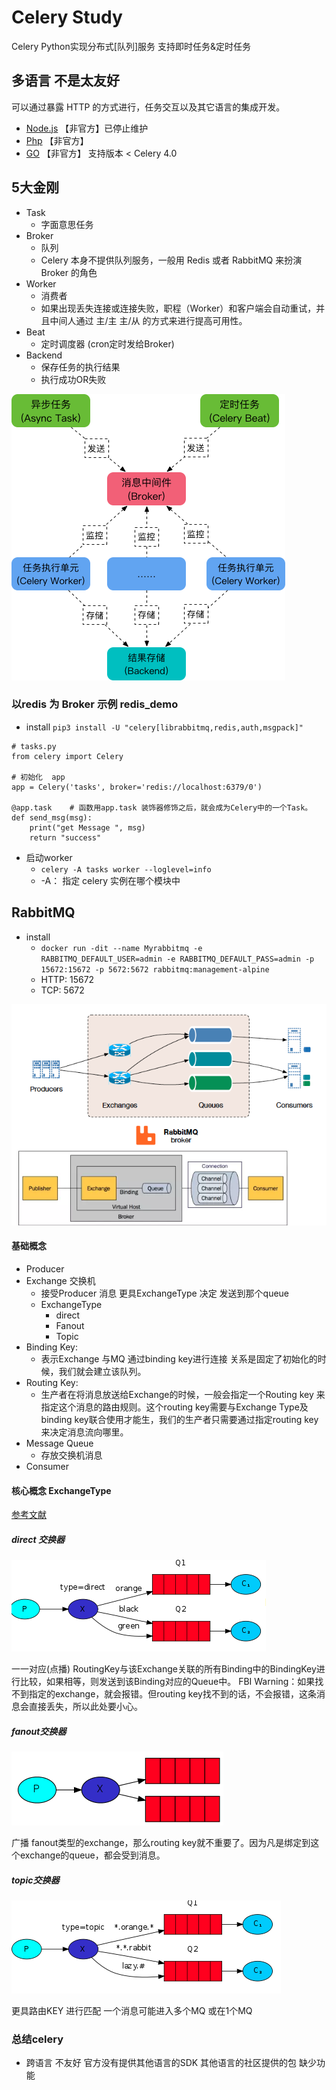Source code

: # Celery Study
Celery Python实现分布式[队列]服务 支持即时任务&定时任务

## 多语言  不是太友好
可以通过暴露 HTTP 的方式进行，任务交互以及其它语言的集成开发。
- [Node.js](https://github.com/mher/node-celery) 【非官方】已停止维护
- [Php](https://github.com/gjedeer/celery-php)                【非官方】
- [GO](https://github.com/gocelery/gocelery)   【非官方】  支持版本 < Celery 4.0             

## 5大金刚
- Task
    - 字面意思任务
- Broker
    - 队列
    - Celery 本身不提供队列服务，一般用 Redis 或者 RabbitMQ 来扮演 Broker 的角色
- Worker
    - 消费者
    - 如果出现丢失连接或连接失败，职程（Worker）和客户端会自动重试，并且中间人通过 主/主 主/从 的方式来进行提高可用性。
- Beat
    - 定时调度器  (cron定时发给Broker)
- Backend
    - 保存任务的执行结果
    - 执行成功OR失败  

![Backend](./README/584bbf78e1783.png)

### 以redis 为 Broker 示例  redis_demo
- install `pip3 install -U "celery[librabbitmq,redis,auth,msgpack]"`
```python3
# tasks.py
from celery import Celery

# 初始化  app
app = Celery('tasks', broker='redis://localhost:6379/0')

@app.task    # 函数用app.task 装饰器修饰之后，就会成为Celery中的一个Task。
def send_msg(msg):
    print("get Message ", msg)
    return "success" 
```
- 启动worker
    - `celery -A tasks worker --loglevel=info` 
    - -A： 指定 celery 实例在哪个模块中


## RabbitMQ
- install
    - `docker run -dit --name Myrabbitmq -e RABBITMQ_DEFAULT_USER=admin -e RABBITMQ_DEFAULT_PASS=admin -p 15672:15672 -p 5672:5672 rabbitmq:management-alpine`
    - HTTP: 15672  
    - TCP: 5672

![](./README/20202000.png)
####  基础概念
- Producer
- Exchange 交换机 
    - 接受Producer 消息  更具ExchangeType 决定 发送到那个queue
    - ExchangeType  
        - direct
        - Fanout
        - Topic
- Binding Key:
    - 表示Exchange 与MQ 通过binding key进行连接 关系是固定了初始化的时候，我们就会建立该队列。
- Routing Key:
    - 生产者在将消息放送给Exchange的时候，一般会指定一个Routing key 来指定这个消息的路由规则。这个routing key需要与Exchange Type及binding key联合使用才能生，我们的生产者只需要通过指定routing key来决定消息流向哪里。
- Message Queue 
    - 存放交换机消息
- Consumer
#### 核心概念 ExchangeType
[参考文献](https://www.rabbitmq.com/tutorials/amqp-concepts.html)
##### direct 交换器
![](./README/scp1.png)

一一对应(点播)
RoutingKey与该Exchange关联的所有Binding中的BindingKey进行比较，如果相等，则发送到该Binding对应的Queue中。
FBI Warning：如果找不到指定的exchange，就会报错。但routing key找不到的话，不会报错，这条消息会直接丢失，所以此处要小心。

##### fanout交换器
![](./README/scp2.png)

广播
fanout类型的exchange，那么routing key就不重要了。因为凡是绑定到这个exchange的queue，都会受到消息。

##### topic交换器
![](./README/scp3.png)

更具路由KEY 进行匹配 一个消息可能进入多个MQ 或在1个MQ


### 总结celery
- 跨语言 不友好  官方没有提供其他语言的SDK  其他语言的社区提供的包 缺少功能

+-------+

> TRY IT
Look through the records above for the word "github". Report how many lines contain it, as a bare number.

> RESPONSE TO THIS EXERCISE
3